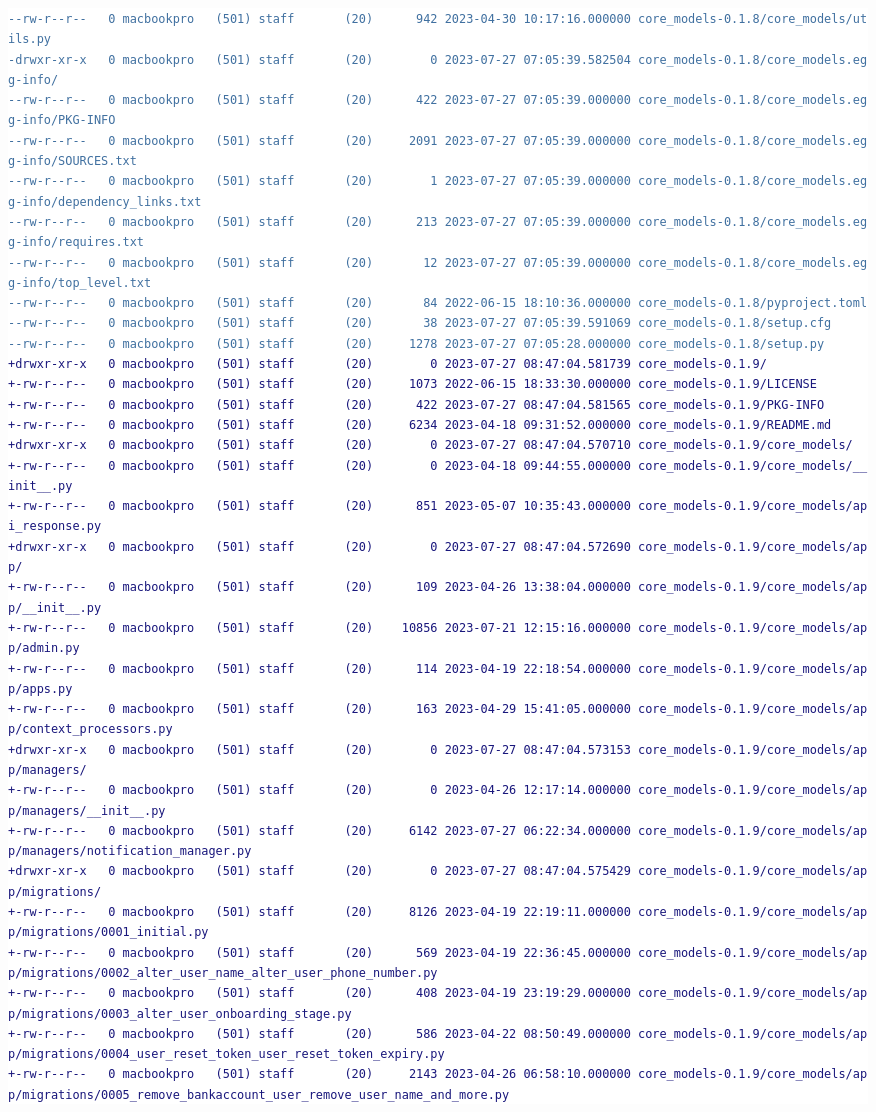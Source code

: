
 ```diff
--rw-r--r--   0 macbookpro   (501) staff       (20)      942 2023-04-30 10:17:16.000000 core_models-0.1.8/core_models/utils.py
-drwxr-xr-x   0 macbookpro   (501) staff       (20)        0 2023-07-27 07:05:39.582504 core_models-0.1.8/core_models.egg-info/
--rw-r--r--   0 macbookpro   (501) staff       (20)      422 2023-07-27 07:05:39.000000 core_models-0.1.8/core_models.egg-info/PKG-INFO
--rw-r--r--   0 macbookpro   (501) staff       (20)     2091 2023-07-27 07:05:39.000000 core_models-0.1.8/core_models.egg-info/SOURCES.txt
--rw-r--r--   0 macbookpro   (501) staff       (20)        1 2023-07-27 07:05:39.000000 core_models-0.1.8/core_models.egg-info/dependency_links.txt
--rw-r--r--   0 macbookpro   (501) staff       (20)      213 2023-07-27 07:05:39.000000 core_models-0.1.8/core_models.egg-info/requires.txt
--rw-r--r--   0 macbookpro   (501) staff       (20)       12 2023-07-27 07:05:39.000000 core_models-0.1.8/core_models.egg-info/top_level.txt
--rw-r--r--   0 macbookpro   (501) staff       (20)       84 2022-06-15 18:10:36.000000 core_models-0.1.8/pyproject.toml
--rw-r--r--   0 macbookpro   (501) staff       (20)       38 2023-07-27 07:05:39.591069 core_models-0.1.8/setup.cfg
--rw-r--r--   0 macbookpro   (501) staff       (20)     1278 2023-07-27 07:05:28.000000 core_models-0.1.8/setup.py
+drwxr-xr-x   0 macbookpro   (501) staff       (20)        0 2023-07-27 08:47:04.581739 core_models-0.1.9/
+-rw-r--r--   0 macbookpro   (501) staff       (20)     1073 2022-06-15 18:33:30.000000 core_models-0.1.9/LICENSE
+-rw-r--r--   0 macbookpro   (501) staff       (20)      422 2023-07-27 08:47:04.581565 core_models-0.1.9/PKG-INFO
+-rw-r--r--   0 macbookpro   (501) staff       (20)     6234 2023-04-18 09:31:52.000000 core_models-0.1.9/README.md
+drwxr-xr-x   0 macbookpro   (501) staff       (20)        0 2023-07-27 08:47:04.570710 core_models-0.1.9/core_models/
+-rw-r--r--   0 macbookpro   (501) staff       (20)        0 2023-04-18 09:44:55.000000 core_models-0.1.9/core_models/__init__.py
+-rw-r--r--   0 macbookpro   (501) staff       (20)      851 2023-05-07 10:35:43.000000 core_models-0.1.9/core_models/api_response.py
+drwxr-xr-x   0 macbookpro   (501) staff       (20)        0 2023-07-27 08:47:04.572690 core_models-0.1.9/core_models/app/
+-rw-r--r--   0 macbookpro   (501) staff       (20)      109 2023-04-26 13:38:04.000000 core_models-0.1.9/core_models/app/__init__.py
+-rw-r--r--   0 macbookpro   (501) staff       (20)    10856 2023-07-21 12:15:16.000000 core_models-0.1.9/core_models/app/admin.py
+-rw-r--r--   0 macbookpro   (501) staff       (20)      114 2023-04-19 22:18:54.000000 core_models-0.1.9/core_models/app/apps.py
+-rw-r--r--   0 macbookpro   (501) staff       (20)      163 2023-04-29 15:41:05.000000 core_models-0.1.9/core_models/app/context_processors.py
+drwxr-xr-x   0 macbookpro   (501) staff       (20)        0 2023-07-27 08:47:04.573153 core_models-0.1.9/core_models/app/managers/
+-rw-r--r--   0 macbookpro   (501) staff       (20)        0 2023-04-26 12:17:14.000000 core_models-0.1.9/core_models/app/managers/__init__.py
+-rw-r--r--   0 macbookpro   (501) staff       (20)     6142 2023-07-27 06:22:34.000000 core_models-0.1.9/core_models/app/managers/notification_manager.py
+drwxr-xr-x   0 macbookpro   (501) staff       (20)        0 2023-07-27 08:47:04.575429 core_models-0.1.9/core_models/app/migrations/
+-rw-r--r--   0 macbookpro   (501) staff       (20)     8126 2023-04-19 22:19:11.000000 core_models-0.1.9/core_models/app/migrations/0001_initial.py
+-rw-r--r--   0 macbookpro   (501) staff       (20)      569 2023-04-19 22:36:45.000000 core_models-0.1.9/core_models/app/migrations/0002_alter_user_name_alter_user_phone_number.py
+-rw-r--r--   0 macbookpro   (501) staff       (20)      408 2023-04-19 23:19:29.000000 core_models-0.1.9/core_models/app/migrations/0003_alter_user_onboarding_stage.py
+-rw-r--r--   0 macbookpro   (501) staff       (20)      586 2023-04-22 08:50:49.000000 core_models-0.1.9/core_models/app/migrations/0004_user_reset_token_user_reset_token_expiry.py
+-rw-r--r--   0 macbookpro   (501) staff       (20)     2143 2023-04-26 06:58:10.000000 core_models-0.1.9/core_models/app/migrations/0005_remove_bankaccount_user_remove_user_name_and_more.py
```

--------------------------------------------------

_YOUR INSTRUCTIONS:_
Give the listing again exactly, excluding pictures.

_ANSWER AREA:_
Source code

:
 ```diff
--rw-r--r--   0 macbookpro   (501) staff       (20)      942 2023-04-30 10:17:16.000000 core_models-0.1.8/core_models/utils.py
-drwxr-xr-x   0 macbookpro   (501) staff       (20)        0 2023-07-27 07:05:39.582504 core_models-0.1.8/core_models.egg-info/
--rw-r--r--   0 macbookpro   (501) staff       (20)      422 2023-07-27 07:05:39.000000 core_models-0.1.8/core_models.egg-info/PKG-INFO
--rw-r--r--   0 macbookpro   (501) staff       (20)     2091 2023-07-27 07:05:39.000000 core_models-0.1.8/core_models.egg-info/SOURCES.txt
--rw-r--r--   0 macbookpro   (501) staff       (20)        1 2023-07-27 07:05:39.000000 core_models-0.1.8/core_models.egg-info/dependency_links.txt
--rw-r--r--   0 macbookpro   (501) staff       (20)      213 2023-07-27 07:05:39.000000 core_models-0.1.8/core_models.egg-info/requires.txt
--rw-r--r--   0 macbookpro   (501) staff       (20)       12 2023-07-27 07:05:39.000000 core_models-0.1.8/core_models.egg-info/top_level.txt
--rw-r--r--   0 macbookpro   (501) staff       (20)       84 2022-06-15 18:10:36.000000 core_models-0.1.8/pyproject.toml
--rw-r--r--   0 macbookpro   (501) staff       (20)       38 2023-07-27 07:05:39.591069 core_models-0.1.8/setup.cfg
--rw-r--r--   0 macbookpro   (501) staff       (20)     1278 2023-07-27 07:05:28.000000 core_models-0.1.8/setup.py
+drwxr-xr-x   0 macbookpro   (501) staff       (20)        0 2023-07-27 08:47:04.581739 core_models-0.1.9/
+-rw-r--r--   0 macbookpro   (501) staff       (20)     1073 2022-06-15 18:33:30.000000 core_models-0.1.9/LICENSE
+-rw-r--r--   0 macbookpro   (501) staff       (20)      422 2023-07-27 08:47:04.581565 core_models-0.1.9/PKG-INFO
+-rw-r--r--   0 macbookpro   (501) staff       (20)     6234 2023-04-18 09:31:52.000000 core_models-0.1.9/README.md
+drwxr-xr-x   0 macbookpro   (501) staff       (20)        0 2023-07-27 08:47:04.570710 core_models-0.1.9/core_models/
+-rw-r--r--   0 macbookpro   (501) staff       (20)        0 2023-04-18 09:44:55.000000 core_models-0.1.9/core_models/__init__.py
+-rw-r--r--   0 macbookpro   (501) staff       (20)      851 2023-05-07 10:35:43.000000 core_models-0.1.9/core_models/api_response.py
+drwxr-xr-x   0 macbookpro   (501) staff       (20)        0 2023-07-27 08:47:04.572690 core_models-0.1.9/core_models/app/
+-rw-r--r--   0 macbookpro   (501) staff       (20)      109 2023-04-26 13:38:04.000000 core_models-0.1.9/core_models/app/__init__.py
+-rw-r--r--   0 macbookpro   (501) staff       (20)    10856 2023-07-21 12:15:16.000000 core_models-0.1.9/core_models/app/admin.py
+-rw-r--r--   0 macbookpro   (501) staff       (20)      114 2023-04-19 22:18:54.000000 core_models-0.1.9/core_models/app/apps.py
+-rw-r--r--   0 macbookpro   (501) staff       (20)      163 2023-04-29 15:41:05.000000 core_models-0.1.9/core_models/app/context_processors.py
+drwxr-xr-x   0 macbookpro   (501) staff       (20)        0 2023-07-27 08:47:04.573153 core_models-0.1.9/core_models/app/managers/
+-rw-r--r--   0 macbookpro   (501) staff       (20)        0 2023-04-26 12:17:14.000000 core_models-0.1.9/core_models/app/managers/__init__.py
+-rw-r--r--   0 macbookpro   (501) staff       (20)     6142 2023-07-27 06:22:34.000000 core_models-0.1.9/core_models/app/managers/notification_manager.py
+drwxr-xr-x   0 macbookpro   (501) staff       (20)        0 2023-07-27 08:47:04.575429 core_models-0.1.9/core_models/app/migrations/
+-rw-r--r--   0 macbookpro   (501) staff       (20)     8126 2023-04-19 22:19:11.000000 core_models-0.1.9/core_models/app/migrations/0001_initial.py
+-rw-r--r--   0 macbookpro   (501) staff       (20)      569 2023-04-19 22:36:45.000000 core_models-0.1.9/core_models/app/migrations/0002_alter_user_name_alter_user_phone_number.py
+-rw-r--r--   0 macbookpro   (501) staff       (20)      408 2023-04-19 23:19:29.000000 core_models-0.1.9/core_models/app/migrations/0003_alter_user_onboarding_stage.py
+-rw-r--r--   0 macbookpro   (501) staff       (20)      586 2023-04-22 08:50:49.000000 core_models-0.1.9/core_models/app/migrations/0004_user_reset_token_user_reset_token_expiry.py
+-rw-r--r--   0 macbookpro   (501) staff       (20)     2143 2023-04-26 06:58:10.000000 core_models-0.1.9/core_models/app/migrations/0005_remove_bankaccount_user_remove_user_name_and_more.py
```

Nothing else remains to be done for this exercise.